You should choose your idols carefully. At the last count I have about ten. Most are dead. All are remarkable. Some, such as Truman Capote were incredible writers but somewhat debatable human beings. Others like Dylan are so very iconic it’s impossible to pull them down from the pedestal upon which I have placed them and attempt to emulate any aspect of their creative process. And then there is the Japanese writer, Haruki Murakami.
My first Murakami book, intensely recommended by just about every bookish person I knew in Portland, was The Wind Up Bird Chronicles. It blew my mind and much like many of Murakami’s best-drawn characters, I clearly remember finishing the novel and immediately thereafter, finding the world a slightly different and kind of slanted sort of place. I had, honestly, never read anything like Murakami before. I didn’t understand parts of the novel and other parts of it affected me in ways I could not explain or ignore. Murakami, much like early Paul Auster has an incredible knack of making the hairs on the back of his reader’s neck stand up without giving him or her any concrete excuse for such a visceral response. He fuses detailed, oftentimes pedantic reality, with a spattering of fantastical and cerebral incidents which draw you so deep into the story it’s almost impossible to explain what you’re experiencing. Trying to describe a Murakami novel to someone who hasn’t read him, you will inevitably end up making it sound much duller, much more ordinary than the actual reading experience. Murakami is a magic realist par excellence and yet he is also, in some ways a very traditional, almost old-fashioned writer.

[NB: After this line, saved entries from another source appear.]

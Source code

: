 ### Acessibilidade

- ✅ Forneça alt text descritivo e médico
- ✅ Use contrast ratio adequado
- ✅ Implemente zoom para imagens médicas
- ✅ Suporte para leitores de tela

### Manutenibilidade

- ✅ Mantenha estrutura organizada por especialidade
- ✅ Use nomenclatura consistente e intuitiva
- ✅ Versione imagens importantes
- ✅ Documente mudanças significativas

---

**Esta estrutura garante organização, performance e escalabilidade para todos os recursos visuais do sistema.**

Much of Raymond Carver’s writing has been translated into Japanese by Murakami and perhaps in his lifelong devotion to the American short story writer, one can find small traces of his own peculiar style. Murakami’s writing is cool, logical, often stripped bare of emotion or literary flourishes much like Carver’s. He describes situations and characters analytically, no matter how fantastic they may be, and this can be a disconcerting experience for a reader used to the elaborate and occasionally bloated writing usually associated with fantasy. His sex scenes can come across as rather explicit as they are clinically described, often more biological than emotionally focused, and just as precise as his descriptions of food, geography and clothing. Murakami’s writing voice does not waiver nor change whether writing miracles and unbelievable realities or describing the noodles his protagonist is preparing for dinner. I have always envied his ability to maintain his authorial reserve throughout his novels. The talking cats, imaginary creatures and other dimensions are all the more chilling because the author coolly addresses their existence with the same unwavering voice he uses for the more mundane aspects of life. There’s a disturbing believability about Murakami’s fantasy. As such, it has always felt more prophetic than metaphorical.
There is also something determined and plodding about Murakami’s writing which I have always admired. It came as no surprise that his wonderful non-fiction book about running, What I Talk About When I Talk About Running, compared the marathon running experience with its need for focus and perseverance, to the novel writing process. Murakami himself writes, “writing novels to me, is basically a kind of manual labour. Writing itself is mental labour, but finishing an entire book is closer to manual labour.” This is something I have often felt, particularly as I hit the half way hump when writing a novel. Every time I approach the manuscript I have to summon up the resolve to keep going and pursue the final full stop. Murakami writes big novels. I’ve just finished the third volume of 1Q84. It’s excellent but at 1250 odd pages is also a significant commitment. As a writer who dabbles in the fantastical I’ve always struggled to maintain my energy and enthusiasm for the magical parts of my story across 100,000 words or more. After a certain point my imagination feels a little tired and realism begins seem like the easier option. Murakami is one of my idols, and deservingly so, simply because he does not make a fuss about writing. Quietly and persistently he continues to write incredible novels, sustaining the imaginative impact from page 1 right through to page 1250. His canon of work is incredibly intimidating and yet, unlike some of my more lofty idols, Murakami’s discipline and attention to craft, lays a frame work for other writers which, if not entirely achievable, is at least extremely inspiring.